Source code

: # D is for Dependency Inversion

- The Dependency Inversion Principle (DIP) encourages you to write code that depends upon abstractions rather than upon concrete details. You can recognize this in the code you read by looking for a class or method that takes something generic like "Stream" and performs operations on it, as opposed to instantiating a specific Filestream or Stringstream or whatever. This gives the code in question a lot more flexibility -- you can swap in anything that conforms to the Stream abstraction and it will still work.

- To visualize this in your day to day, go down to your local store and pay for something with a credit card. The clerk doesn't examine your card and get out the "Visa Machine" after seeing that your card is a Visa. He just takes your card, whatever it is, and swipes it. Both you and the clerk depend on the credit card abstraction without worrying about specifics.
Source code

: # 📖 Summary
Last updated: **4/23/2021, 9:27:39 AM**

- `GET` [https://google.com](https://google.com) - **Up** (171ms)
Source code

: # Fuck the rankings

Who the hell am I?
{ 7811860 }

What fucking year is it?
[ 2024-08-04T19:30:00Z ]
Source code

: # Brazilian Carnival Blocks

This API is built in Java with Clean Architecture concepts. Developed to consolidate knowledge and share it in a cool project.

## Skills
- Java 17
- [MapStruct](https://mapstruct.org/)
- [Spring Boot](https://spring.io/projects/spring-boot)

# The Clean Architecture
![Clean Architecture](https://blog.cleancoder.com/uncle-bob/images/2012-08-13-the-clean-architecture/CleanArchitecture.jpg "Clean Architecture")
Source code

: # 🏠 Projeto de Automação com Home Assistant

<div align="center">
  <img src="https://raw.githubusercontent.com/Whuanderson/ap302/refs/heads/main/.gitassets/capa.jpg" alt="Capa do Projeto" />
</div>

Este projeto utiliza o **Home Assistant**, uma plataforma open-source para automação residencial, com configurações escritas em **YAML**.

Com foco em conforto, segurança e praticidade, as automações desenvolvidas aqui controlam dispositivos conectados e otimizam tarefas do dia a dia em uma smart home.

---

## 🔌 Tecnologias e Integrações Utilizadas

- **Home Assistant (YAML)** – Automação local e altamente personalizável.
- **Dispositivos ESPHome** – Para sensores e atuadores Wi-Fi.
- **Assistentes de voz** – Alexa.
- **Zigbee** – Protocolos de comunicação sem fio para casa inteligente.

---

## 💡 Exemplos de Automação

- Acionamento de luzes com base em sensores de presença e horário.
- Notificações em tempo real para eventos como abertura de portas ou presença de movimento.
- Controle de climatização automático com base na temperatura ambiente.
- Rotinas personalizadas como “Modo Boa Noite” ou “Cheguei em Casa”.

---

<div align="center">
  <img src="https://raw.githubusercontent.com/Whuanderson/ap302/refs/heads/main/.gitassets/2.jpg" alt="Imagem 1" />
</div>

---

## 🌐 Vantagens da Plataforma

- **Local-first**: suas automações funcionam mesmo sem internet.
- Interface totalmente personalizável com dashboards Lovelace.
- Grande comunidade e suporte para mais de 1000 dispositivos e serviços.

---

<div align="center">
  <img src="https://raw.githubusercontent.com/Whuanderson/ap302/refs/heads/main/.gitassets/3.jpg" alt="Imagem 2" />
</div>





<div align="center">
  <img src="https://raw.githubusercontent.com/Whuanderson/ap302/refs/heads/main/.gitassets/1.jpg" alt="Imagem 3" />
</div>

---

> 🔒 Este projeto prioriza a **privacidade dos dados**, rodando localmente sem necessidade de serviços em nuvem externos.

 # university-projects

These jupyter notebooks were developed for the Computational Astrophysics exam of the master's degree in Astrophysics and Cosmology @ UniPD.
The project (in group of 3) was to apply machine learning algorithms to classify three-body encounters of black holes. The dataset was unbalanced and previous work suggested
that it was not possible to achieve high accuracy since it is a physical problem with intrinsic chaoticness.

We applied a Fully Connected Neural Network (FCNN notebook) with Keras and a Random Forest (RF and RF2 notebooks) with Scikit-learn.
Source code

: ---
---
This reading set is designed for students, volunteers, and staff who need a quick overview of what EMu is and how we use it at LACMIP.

········

Your objective
Once the line with "The project (in" has been found in the records above, retype it and every line after it exactly, and include nothing else.

Result of this task
The project (in group of 3) was to apply machine learning algorithms to classify three-body encounters of black holes. The dataset was unbalanced and previous work suggested
that it was not possible to achieve high accuracy since it is a physical problem with intrinsic chaoticness.

We applied a Fully Connected Neural Network (FCNN notebook) with Keras and a Random Forest (RF and RF2 notebooks) with Scikit-learn.
Source code

: ---
---
This reading set is designed for students, volunteers, and staff who need a quick overview of what EMu is and how we use it at LACMIP.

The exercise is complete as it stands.